(Dataset excerpts)

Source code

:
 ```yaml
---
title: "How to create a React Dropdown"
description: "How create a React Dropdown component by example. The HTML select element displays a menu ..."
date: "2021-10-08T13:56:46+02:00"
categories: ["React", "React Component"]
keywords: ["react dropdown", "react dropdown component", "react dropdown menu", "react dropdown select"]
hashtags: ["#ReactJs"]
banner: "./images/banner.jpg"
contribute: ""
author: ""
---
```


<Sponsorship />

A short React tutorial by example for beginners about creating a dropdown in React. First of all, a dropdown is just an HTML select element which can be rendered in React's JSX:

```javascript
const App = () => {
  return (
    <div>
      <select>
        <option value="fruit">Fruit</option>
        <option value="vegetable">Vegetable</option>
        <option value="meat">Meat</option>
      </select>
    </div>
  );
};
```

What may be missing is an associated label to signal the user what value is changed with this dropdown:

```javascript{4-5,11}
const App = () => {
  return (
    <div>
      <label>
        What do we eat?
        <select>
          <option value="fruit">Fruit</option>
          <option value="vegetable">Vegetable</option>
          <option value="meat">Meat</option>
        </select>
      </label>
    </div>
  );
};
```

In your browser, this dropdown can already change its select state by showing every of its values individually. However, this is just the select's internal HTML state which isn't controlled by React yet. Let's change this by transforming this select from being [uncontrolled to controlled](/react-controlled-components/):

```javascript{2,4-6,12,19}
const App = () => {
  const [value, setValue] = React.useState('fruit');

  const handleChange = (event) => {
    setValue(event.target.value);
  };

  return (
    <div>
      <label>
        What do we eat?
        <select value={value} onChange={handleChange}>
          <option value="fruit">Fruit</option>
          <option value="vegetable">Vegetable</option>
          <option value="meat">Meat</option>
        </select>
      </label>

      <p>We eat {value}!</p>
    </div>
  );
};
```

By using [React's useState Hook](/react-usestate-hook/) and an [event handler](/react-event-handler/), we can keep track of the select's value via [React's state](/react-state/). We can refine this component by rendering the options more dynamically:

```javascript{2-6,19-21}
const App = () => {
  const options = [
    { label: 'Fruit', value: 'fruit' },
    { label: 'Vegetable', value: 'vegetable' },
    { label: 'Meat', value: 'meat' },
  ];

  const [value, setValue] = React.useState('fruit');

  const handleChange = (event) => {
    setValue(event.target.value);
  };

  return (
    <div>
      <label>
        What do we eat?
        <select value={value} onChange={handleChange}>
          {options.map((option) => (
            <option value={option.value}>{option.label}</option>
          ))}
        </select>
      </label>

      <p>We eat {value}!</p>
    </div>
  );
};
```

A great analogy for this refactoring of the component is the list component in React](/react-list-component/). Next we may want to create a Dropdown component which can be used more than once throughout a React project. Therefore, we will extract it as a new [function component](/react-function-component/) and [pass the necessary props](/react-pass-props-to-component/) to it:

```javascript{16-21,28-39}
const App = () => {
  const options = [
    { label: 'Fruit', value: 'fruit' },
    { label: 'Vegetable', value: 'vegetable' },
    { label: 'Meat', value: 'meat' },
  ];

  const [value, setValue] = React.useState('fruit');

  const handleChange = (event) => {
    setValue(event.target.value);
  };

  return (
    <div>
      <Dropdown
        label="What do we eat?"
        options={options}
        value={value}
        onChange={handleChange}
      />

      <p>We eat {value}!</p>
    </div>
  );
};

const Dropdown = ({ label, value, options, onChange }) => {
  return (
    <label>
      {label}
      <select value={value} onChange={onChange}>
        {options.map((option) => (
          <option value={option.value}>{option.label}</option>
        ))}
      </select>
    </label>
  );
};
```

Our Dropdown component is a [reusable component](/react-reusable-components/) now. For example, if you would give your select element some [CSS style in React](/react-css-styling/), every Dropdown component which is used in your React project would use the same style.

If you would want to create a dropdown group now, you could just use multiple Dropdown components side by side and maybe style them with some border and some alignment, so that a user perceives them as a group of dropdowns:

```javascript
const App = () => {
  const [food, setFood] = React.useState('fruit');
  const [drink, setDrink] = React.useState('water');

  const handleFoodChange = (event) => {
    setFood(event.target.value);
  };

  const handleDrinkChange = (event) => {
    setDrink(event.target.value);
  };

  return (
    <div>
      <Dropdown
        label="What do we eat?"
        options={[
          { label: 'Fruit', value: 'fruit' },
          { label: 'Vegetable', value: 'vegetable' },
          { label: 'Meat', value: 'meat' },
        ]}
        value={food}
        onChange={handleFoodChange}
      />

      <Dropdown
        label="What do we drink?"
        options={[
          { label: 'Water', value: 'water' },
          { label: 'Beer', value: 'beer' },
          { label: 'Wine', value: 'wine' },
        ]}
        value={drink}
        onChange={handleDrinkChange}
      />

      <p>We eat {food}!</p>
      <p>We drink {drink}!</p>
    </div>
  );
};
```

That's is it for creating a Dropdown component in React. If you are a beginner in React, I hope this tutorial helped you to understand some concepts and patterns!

[Work to complete]
Reproduce the records in full, exactly as written.

[Task result]
Source code

:
 ```yaml
---
title: "How to create a React Dropdown"
description: "How create a React Dropdown component by example. The HTML select element displays a menu ..."
date: "2021-10-08T13:56:46+02:00"
categories: ["React", "React Component"]
keywords: ["react dropdown", "react dropdown component", "react dropdown menu", "react dropdown select"]
hashtags: ["#ReactJs"]
banner: "./images/banner.jpg"
contribute: ""
author: ""
---
```


<Sponsorship />

A short React tutorial by example for beginners about creating a dropdown in React. First of all, a dropdown is just an HTML select element which can be rendered in React's JSX:

```javascript
const App = () => {
  return (
    <div>
      <select>
        <option value="fruit">Fruit</option>
        <option value="vegetable">Vegetable</option>
        <option value="meat">Meat</option>
      </select>
    </div>
  );
};
```

What may be missing is an associated label to signal the user what value is changed with this dropdown:

```javascript{4-5,11}
const App = () => {
  return (
    <div>
      <label>
        What do we eat?
        <select>
          <option value="fruit">Fruit</option>
          <option value="vegetable">Vegetable</option>
          <option value="meat">Meat</option>
        </select>
      </label>
    </div>
  );
};
```

In your browser, this dropdown can already change its select state by showing every of its values individually. However, this is just the select's internal HTML state which isn't controlled by React yet. Let's change this by transforming this select from being [uncontrolled to controlled](/react-controlled-components/):

```javascript{2,4-6,12,19}
const App = () => {
  const [value, setValue] = React.useState('fruit');

  const handleChange = (event) => {
    setValue(event.target.value);
  };

  return (
    <div>
      <label>
        What do we eat?
        <select value={value} onChange={handleChange}>
          <option value="fruit">Fruit</option>
          <option value="vegetable">Vegetable</option>
          <option value="meat">Meat</option>
        </select>
      </label>

      <p>We eat {value}!</p>
    </div>
  );
};
```

By using [React's useState Hook](/react-usestate-hook/) and an [event handler](/react-event-handler/), we can keep track of the select's value via [React's state](/react-state/). We can refine this component by rendering the options more dynamically:

```javascript{2-6,19-21}
const App = () => {
  const options = [
    { label: 'Fruit', value: 'fruit' },
    { label: 'Vegetable', value: 'vegetable' },
    { label: 'Meat', value: 'meat' },
  ];

  const [value, setValue] = React.useState('fruit');

  const handleChange = (event) => {
    setValue(event.target.value);
  };

  return (
    <div>
      <label>
        What do we eat?
        <select value={value} onChange={handleChange}>
          {options.map((option) => (
            <option value={option.value}>{option.label}</option>
          ))}
        </select>
      </label>

      <p>We eat {value}!</p>
    </div>
  );
};
```

A great analogy for this refactoring of the component is the list component in React](/react-list-component/). Next we may want to create a Dropdown component which can be used more than once throughout a React project. Therefore, we will extract it as a new [function component](/react-function-component/) and [pass the necessary props](/react-pass-props-to-component/) to it:

```javascript{16-21,28-39}
const App = () => {
  const options = [
    { label: 'Fruit', value: 'fruit' },
    { label: 'Vegetable', value: 'vegetable' },
    { label: 'Meat', value: 'meat' },
  ];

  const [value, setValue] = React.useState('fruit');

  const handleChange = (event) => {
    setValue(event.target.value);
  };

  return (
    <div>
      <Dropdown
        label="What do we eat?"
        options={options}
        value={value}
        onChange={handleChange}
      />

      <p>We eat {value}!</p>
    </div>
  );
};

const Dropdown = ({ label, value, options, onChange }) => {
  return (
    <label>
      {label}
      <select value={value} onChange={onChange}>
        {options.map((option) => (
          <option value={option.value}>{option.label}</option>
        ))}
      </select>
    </label>
  );
};
```

Our Dropdown component is a [reusable component](/react-reusable-components/) now. For example, if you would give your select element some [CSS style in React](/react-css-styling/), every Dropdown component which is used in your React project would use the same style.

If you would want to create a dropdown group now, you could just use multiple Dropdown components side by side and maybe style them with some border and some alignment, so that a user perceives them as a group of dropdowns:

```javascript
const App = () => {
  const [food, setFood] = React.useState('fruit');
  const [drink, setDrink] = React.useState('water');

  const handleFoodChange = (event) => {
    setFood(event.target.value);
  };

  const handleDrinkChange = (event) => {
    setDrink(event.target.value);
  };

  return (
    <div>
      <Dropdown
        label="What do we eat?"
        options={[
          { label: 'Fruit', value: 'fruit' },
          { label: 'Vegetable', value: 'vegetable' },
          { label: 'Meat', value: 'meat' },
        ]}
        value={food}
        onChange={handleFoodChange}
      />

      <Dropdown
        label="What do we drink?"
        options={[
          { label: 'Water', value: 'water' },
          { label: 'Beer', value: 'beer' },
          { label: 'Wine', value: 'wine' },
        ]}
        value={drink}
        onChange={handleDrinkChange}
      />

      <p>We eat {food}!</p>
      <p>We drink {drink}!</p>
    </div>
  );
};
```

That's is it for creating a Dropdown component in React. If you are a beginner in React, I hope this tutorial helped you to understand some concepts and patterns!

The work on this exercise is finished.